Publié le 17 Juillet 2012, 11:55am

Catégories : #BD

Dans le cadre de l’anniversaire des 20 ans de la collection Aire libre Dupuis propose une édition spéciale de S.O.S bonheur.

Dans le cadre de l’anniversaire des 20 ans de la collection Aire libre Dupuis propose une édition spéciale (tirage limité avec jaquette et cahier supplémentaire de dessins inédits) du renomé S.O.S bonheur. Retour sur un must.

Il faut croire que le bonheur est une denrée périssable, un bien jamais acquis et toujours à défendre. Considérant qu’il n’est (sans doute) jamais trop tard pour bien faire et qu’un rappel au respect élémentaire des libertés individuelles n’est jamais perdu, les éditions Dupuis avaient eu la bonne idée de nous rafraîchir la mémoire en 2001 : ainsi reparaissaient, treize ans après leur première édition, les trois volumes de S.O.S. Bonheur réunis dans une intégrale qui valait son pesant de cacahuètes.
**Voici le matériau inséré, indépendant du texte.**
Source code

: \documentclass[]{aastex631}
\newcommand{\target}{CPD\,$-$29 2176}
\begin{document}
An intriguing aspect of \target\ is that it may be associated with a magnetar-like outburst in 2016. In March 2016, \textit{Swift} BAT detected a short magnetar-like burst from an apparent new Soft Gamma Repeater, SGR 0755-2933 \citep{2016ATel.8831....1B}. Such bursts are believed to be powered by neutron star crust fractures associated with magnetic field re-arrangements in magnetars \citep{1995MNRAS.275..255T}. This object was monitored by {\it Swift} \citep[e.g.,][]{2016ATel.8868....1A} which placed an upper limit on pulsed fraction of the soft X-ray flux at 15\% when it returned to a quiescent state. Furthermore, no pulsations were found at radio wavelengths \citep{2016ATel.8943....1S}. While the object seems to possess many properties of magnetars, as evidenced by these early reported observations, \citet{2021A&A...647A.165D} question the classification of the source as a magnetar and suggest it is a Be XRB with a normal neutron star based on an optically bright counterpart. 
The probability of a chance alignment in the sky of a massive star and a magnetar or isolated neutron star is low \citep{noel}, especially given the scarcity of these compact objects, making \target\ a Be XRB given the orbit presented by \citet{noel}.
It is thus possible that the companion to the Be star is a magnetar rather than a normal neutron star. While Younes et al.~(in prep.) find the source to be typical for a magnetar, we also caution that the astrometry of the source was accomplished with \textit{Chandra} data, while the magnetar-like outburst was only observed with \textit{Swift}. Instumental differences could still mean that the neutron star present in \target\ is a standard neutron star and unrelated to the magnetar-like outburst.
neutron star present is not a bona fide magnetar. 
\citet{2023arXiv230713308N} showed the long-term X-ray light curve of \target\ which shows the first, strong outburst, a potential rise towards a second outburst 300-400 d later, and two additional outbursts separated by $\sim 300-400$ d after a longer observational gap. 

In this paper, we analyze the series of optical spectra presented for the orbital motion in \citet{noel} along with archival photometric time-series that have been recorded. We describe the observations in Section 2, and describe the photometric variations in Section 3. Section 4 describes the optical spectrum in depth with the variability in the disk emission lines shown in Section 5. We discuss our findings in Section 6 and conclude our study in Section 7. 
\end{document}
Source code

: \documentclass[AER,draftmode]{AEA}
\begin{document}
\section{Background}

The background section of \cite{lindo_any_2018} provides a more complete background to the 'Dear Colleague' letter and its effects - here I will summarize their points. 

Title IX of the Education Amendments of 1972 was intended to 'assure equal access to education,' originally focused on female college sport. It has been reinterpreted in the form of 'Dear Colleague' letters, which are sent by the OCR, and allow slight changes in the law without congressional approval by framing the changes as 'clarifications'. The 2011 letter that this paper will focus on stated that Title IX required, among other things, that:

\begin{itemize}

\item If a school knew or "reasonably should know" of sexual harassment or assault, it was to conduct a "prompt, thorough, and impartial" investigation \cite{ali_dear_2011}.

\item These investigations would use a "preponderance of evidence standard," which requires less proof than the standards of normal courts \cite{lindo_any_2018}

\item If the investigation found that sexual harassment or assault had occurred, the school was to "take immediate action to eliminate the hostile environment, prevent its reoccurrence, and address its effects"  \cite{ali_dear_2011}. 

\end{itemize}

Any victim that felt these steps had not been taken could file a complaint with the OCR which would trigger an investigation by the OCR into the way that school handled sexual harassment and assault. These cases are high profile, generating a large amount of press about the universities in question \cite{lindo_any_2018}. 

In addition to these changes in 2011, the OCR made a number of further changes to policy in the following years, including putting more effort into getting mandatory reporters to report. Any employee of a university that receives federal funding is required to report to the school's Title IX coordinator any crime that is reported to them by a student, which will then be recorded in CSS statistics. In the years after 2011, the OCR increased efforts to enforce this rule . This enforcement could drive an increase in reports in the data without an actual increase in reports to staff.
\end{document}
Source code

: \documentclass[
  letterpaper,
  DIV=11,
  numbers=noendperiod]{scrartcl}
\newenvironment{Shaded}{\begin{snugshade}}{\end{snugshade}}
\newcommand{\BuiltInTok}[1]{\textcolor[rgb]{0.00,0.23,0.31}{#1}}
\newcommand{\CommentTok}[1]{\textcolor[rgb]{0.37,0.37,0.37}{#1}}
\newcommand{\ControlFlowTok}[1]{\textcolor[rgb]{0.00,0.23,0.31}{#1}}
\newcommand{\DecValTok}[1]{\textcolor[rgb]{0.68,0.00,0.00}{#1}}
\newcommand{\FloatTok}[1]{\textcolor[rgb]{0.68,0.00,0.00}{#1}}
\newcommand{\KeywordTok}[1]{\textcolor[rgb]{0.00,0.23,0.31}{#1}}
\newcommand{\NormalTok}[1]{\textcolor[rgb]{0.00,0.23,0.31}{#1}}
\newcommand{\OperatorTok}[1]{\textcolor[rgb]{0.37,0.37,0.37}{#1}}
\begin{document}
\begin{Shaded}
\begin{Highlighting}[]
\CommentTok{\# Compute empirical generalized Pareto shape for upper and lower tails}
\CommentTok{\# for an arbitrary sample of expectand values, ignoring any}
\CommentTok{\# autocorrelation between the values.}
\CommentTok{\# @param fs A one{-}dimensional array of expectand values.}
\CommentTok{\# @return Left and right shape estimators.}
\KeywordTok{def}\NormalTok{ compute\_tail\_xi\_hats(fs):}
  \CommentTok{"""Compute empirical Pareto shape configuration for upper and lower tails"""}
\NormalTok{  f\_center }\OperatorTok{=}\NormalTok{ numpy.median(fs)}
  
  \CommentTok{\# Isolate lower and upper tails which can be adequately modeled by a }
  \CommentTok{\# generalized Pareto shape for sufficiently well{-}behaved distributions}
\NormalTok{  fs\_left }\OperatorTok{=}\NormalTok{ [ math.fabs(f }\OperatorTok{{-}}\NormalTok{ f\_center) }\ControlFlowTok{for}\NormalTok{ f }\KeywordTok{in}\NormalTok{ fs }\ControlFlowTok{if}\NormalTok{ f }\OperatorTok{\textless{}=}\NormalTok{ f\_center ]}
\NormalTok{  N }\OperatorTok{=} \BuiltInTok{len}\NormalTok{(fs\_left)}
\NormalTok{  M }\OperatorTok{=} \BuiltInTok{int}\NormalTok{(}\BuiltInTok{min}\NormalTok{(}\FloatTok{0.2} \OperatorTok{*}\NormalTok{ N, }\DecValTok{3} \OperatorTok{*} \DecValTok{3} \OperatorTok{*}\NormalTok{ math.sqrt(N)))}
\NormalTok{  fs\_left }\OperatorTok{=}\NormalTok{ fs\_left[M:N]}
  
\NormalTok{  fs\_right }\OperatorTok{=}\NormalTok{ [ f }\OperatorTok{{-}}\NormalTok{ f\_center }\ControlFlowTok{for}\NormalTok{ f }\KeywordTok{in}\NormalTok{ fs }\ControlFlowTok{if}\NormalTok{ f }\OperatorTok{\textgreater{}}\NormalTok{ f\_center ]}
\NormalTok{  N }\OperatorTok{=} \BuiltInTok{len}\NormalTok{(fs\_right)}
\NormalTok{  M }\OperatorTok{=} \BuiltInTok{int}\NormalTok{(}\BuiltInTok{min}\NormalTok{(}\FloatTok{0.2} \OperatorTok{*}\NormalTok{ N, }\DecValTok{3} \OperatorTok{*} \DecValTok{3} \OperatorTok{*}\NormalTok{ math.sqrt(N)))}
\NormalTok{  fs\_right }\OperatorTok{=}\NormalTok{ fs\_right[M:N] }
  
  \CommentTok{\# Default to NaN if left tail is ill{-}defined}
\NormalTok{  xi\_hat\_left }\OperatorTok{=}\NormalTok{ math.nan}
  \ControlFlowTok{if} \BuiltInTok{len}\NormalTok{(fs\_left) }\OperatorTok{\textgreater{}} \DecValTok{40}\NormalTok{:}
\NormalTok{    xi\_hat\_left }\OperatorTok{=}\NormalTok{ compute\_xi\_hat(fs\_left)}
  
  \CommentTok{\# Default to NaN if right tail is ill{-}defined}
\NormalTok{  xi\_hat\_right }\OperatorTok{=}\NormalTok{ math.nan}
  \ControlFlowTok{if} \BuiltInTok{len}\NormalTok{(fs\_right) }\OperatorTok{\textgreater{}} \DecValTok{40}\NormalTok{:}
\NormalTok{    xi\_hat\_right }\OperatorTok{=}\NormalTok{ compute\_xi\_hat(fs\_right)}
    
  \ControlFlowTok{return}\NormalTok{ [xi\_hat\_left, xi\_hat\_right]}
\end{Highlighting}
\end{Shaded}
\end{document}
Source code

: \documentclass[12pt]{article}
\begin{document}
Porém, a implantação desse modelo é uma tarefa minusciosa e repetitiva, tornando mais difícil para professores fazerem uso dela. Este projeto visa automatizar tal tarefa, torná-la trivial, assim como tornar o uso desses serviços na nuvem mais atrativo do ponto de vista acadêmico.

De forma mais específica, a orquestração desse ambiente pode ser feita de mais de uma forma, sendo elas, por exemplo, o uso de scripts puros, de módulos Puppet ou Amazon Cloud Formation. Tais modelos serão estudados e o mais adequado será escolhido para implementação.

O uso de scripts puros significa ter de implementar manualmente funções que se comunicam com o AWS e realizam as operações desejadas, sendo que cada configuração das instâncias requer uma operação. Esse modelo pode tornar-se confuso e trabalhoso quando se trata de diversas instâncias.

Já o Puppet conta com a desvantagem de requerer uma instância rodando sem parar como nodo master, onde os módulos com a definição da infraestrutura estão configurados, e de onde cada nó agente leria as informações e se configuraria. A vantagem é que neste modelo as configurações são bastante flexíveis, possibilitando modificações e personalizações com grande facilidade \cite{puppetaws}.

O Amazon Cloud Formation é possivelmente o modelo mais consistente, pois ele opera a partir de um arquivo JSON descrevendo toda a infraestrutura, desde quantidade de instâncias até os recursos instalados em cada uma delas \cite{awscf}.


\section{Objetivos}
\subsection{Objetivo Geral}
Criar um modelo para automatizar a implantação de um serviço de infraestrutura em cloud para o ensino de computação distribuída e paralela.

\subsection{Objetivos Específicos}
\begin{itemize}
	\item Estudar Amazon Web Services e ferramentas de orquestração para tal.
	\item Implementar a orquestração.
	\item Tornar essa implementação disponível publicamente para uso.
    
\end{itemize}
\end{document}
Pardon, de concepts ! C’est cette intégrale qui repointe le bout de son museau bédéique pour honorer les 20 ans de la collection Aire libre...

Six courtes histoires indépendantes exposent ici ce qu’il en est lorsqu’un État totalitaire décide au nom de ces citoyens ce qu’est le bonheur. Chaque épisode est toutefois relié aux autres par un dernier récit, "Révolution", où l’ensemble des résistants se retrouve pour combattre le système établi et rêver du retour de la Liberté...
Qu’il critique le fonctionnement d’une compagnie opaque à ses propres employés, une médecine dépendant d’ une mutuelle policière dictatoriale ou des vacances pré-programmées - qui n’en sont donc pas -, Van Hamme dépeint férocement un futur pourri jusqu’à l’os. Autant dire qu’on n’est pas dans le meilleur des mondes (ou plutôt, si c’en est un, concédons qu’il ressemble furieusement à celui d’Aldous Huxley !) : les derniers épisodes délivrés dans un contexte d’utopie négative et consacrés à la surveillance permanente des citoyens, à l’eugénisme et à l’éreintement de la liberté d’expression font encore et encore froid dans le dos.

 

En un certain sens, le côté un peu démodé des couleurs et des dessins sert parfaitement le propos : il est vrai que la série fait très années 80 (et pour cause !) mais par là-même la forme rejoint le fond : le détours flottants de Griffo - qui débutait alors dans le dessin réaliste - et la couleur affadie dénoncent explicitement un cadre de vie dont la vie elle-même s’est absentée, remplacée par de pâles ersatz qui lui ont enlevé tout son sel. C’est-à-dire son goût.
Ainsi rassemblés, les trois albums sont incontestablement cohérents et font signe vers une interrogation à réitérer sans cesse concernant nos "valeurs". De fait, les notions mêmes de sécurité, de travail et de loisirs reçoivent un coup de projecteur qui dépasse la dimension purement (faussement ?) illustrative de la BD. Comme la perversion est une part essentielle de la liberté et du pouvoir, il est plaisant d’observer par ailleurs que le créateur de cet hymne moraliste à la liberté est entre temps devenu le papa de "Largo Winch"... connu pour répandre autant les dollars que les bonne paroles. Chacun en tirera les conclusions qu’il voudra (après tout, c’est la dernière des libertés, non ?)

   
 

frederic grolleau

 

Jean Van Hamme, Griffo, S.O.S Bonheur, Edition intégrale, Dupuis, 2008, 176 p. - 32,50 €. Première édition : Dupuis, 2001.